SSP's Standards Watch has a mission to be your guide and resource to all standards relevant to print and electronic publishing. Wish us luck.

We have placed this resource on the SSP Web site as a convenience to the scholarly publishing community. We hope you find the links within this section useful and informative. Please use the navigation links at left to view the category of your choice.

Standards. How can such a simple concept mean so many different things to different people? Maybe it's because there are so many standards for standards. These pages will help you keep track of what's important, which standards are emerging, and what is honored more in the breach than by the book.

There are several kinds of standards. The highest level of standard is public and maintained by a certifying organization. The International Organization for Standardization (ISO) the American National Standards Institute (ANSI) and the National Information Standards Organization (NISO) are examples of these organizations.

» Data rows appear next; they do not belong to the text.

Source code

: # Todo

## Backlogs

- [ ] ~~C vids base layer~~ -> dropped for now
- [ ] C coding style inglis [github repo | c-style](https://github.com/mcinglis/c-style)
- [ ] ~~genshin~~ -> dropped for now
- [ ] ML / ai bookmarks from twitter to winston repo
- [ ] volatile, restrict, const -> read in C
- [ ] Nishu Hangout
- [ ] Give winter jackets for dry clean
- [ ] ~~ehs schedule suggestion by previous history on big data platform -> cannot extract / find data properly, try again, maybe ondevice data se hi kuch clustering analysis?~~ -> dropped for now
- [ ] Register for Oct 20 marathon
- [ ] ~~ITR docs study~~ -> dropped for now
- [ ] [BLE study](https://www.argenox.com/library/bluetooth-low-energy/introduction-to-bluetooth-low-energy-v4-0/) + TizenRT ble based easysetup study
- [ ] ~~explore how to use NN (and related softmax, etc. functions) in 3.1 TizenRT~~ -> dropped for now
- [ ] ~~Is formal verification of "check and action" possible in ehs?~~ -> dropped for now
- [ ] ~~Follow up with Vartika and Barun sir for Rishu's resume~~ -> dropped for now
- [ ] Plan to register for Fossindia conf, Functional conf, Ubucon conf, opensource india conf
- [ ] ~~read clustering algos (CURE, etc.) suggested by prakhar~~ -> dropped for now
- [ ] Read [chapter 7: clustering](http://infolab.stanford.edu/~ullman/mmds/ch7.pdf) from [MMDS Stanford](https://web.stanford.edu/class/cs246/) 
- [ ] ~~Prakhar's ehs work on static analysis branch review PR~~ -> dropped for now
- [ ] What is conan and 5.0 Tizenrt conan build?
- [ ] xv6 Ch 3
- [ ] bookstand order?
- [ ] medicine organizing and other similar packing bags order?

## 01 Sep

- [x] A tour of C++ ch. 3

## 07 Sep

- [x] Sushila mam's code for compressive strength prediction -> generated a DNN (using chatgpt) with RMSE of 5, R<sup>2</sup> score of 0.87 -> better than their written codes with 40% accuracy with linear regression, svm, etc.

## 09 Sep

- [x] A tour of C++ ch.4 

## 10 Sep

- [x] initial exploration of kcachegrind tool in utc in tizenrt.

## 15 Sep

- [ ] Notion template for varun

By clicking any of the links in the navigation area at the upper left corner of this page, you can view emerging standards that have been certified by organizations. Of great relevance to online publishing, the World Wide Web Consortium (W3C) maintains not only closed standards but evolving standards and ideas in search of standards.

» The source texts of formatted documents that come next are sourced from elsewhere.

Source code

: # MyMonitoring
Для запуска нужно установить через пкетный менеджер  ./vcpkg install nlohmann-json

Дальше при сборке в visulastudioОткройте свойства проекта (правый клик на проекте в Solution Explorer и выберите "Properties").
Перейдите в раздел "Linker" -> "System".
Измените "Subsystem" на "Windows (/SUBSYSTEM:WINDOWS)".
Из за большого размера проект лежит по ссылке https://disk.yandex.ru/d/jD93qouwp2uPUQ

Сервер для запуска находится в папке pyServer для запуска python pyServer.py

Next in the pecking order are standards that are agreed upon by a number of manufacturers. Usually a group of industry leaders (or competitors of a single industry leader) get together and create a specification to which each of them will adhere more or less. The Open E-Book Standard is an example of this type of standard.

Then there are the "800-pound gorilla" standards. Here, a single company creates a product, promotes it, and then, by publishing a specification for the product, makes it possible for others to offer a greater or lesser degree of support for the product.

Sometimes these standards are so good that they are adopted by a standards-certifying organization. Often they are quite useful. Other times they're not much more than a grab for market share.

Some notable standards of the 800-pound gorilla type are: JAVA Language Specification (Sun Microsystems), JavaScript (standardized as ECMAscript, diluted by Jscript) (Netscape, Inc), and Portable Document Specification (Adobe).

As always, we are particularly interested in standards that support structured information and search, including the semantic web, controlled vocabularies, and tools for standards that offer positive advantages in cross-media publishing.